Executable Runbooks for Releases MVC
Problem to solve
Managing releases in GitLab from a traditional, manual or semi-automated release checklist point of view is difficult. We even have this ourselves at GitLab - for an example of how this is done here today, you can see how we managed the 11.4 release at gitlab-org/release/tasks#462 (closed) and gitlab-org/release/tasks#460 (closed). There are manual tasks defined in the issue description in markdown, and these are discussed and checked off as things go.

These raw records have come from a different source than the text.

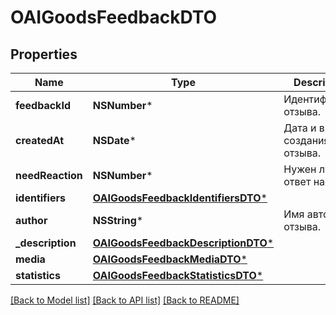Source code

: # OAIGoodsFeedbackDTO

## Properties
Name | Type | Description | Notes
------------ | ------------- | ------------- | -------------
**feedbackId** | **NSNumber*** | Идентификатор отзыва.  | 
**createdAt** | **NSDate*** | Дата и время создания отзыва. | 
**needReaction** | **NSNumber*** | Нужен ли ответ на отзыв. | 
**identifiers** | [**OAIGoodsFeedbackIdentifiersDTO***](OAIGoodsFeedbackIdentifiersDTO.md) |  | 
**author** | **NSString*** | Имя автора отзыва. | [optional] 
**_description** | [**OAIGoodsFeedbackDescriptionDTO***](OAIGoodsFeedbackDescriptionDTO.md) |  | [optional] 
**media** | [**OAIGoodsFeedbackMediaDTO***](OAIGoodsFeedbackMediaDTO.md) |  | [optional] 
**statistics** | [**OAIGoodsFeedbackStatisticsDTO***](OAIGoodsFeedbackStatisticsDTO.md) |  | 

[[Back to Model list]](../README.md#documentation-for-models) [[Back to API list]](../README.md#documentation-for-api-endpoints) [[Back to README]](../README.md)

This is a pain for a few reasons:
- Context is minimal, detailed instructions could be linked to but aren't naturally in place in the checklist (it would get too long)
- Clicking on checkboxes is error prone, there's no separate way to validate that something actually happened
- It's not possible to see how the plan is changing over time
- It's not possible to measure the performance/efficiency of the plan
We should provide a better way to support these kind of workflows within GitLab, without breaking pipelines and turning them into manual processes.
Release Managers and teams involved in executing releases. The main difference between this and a pipeline implementer for a
.gitlab-ci.yml is that the authors of these kinds of pipelines are much less technical, and even editing yaml might be a challenge (though they will still need to understand markdown.)
Our internal customers are the #production team (for runbooks in general) and #delivery team (for release plans).
We have already delivered Jupyter Runbooks which allow for mixing code and documentation, via the issue &380. The configure team is also adding the ability to check these in to source control via https://gitlab.com/gitlab-org/gitlab-ce/issues/47138. Finally, we are also targeting "draft/in-progress releases" to be created via https://gitlab.com/gitlab-org/gitlab-ce/issues/38105 in this same release, which will create a natural home for a release-focused runbook to be associated.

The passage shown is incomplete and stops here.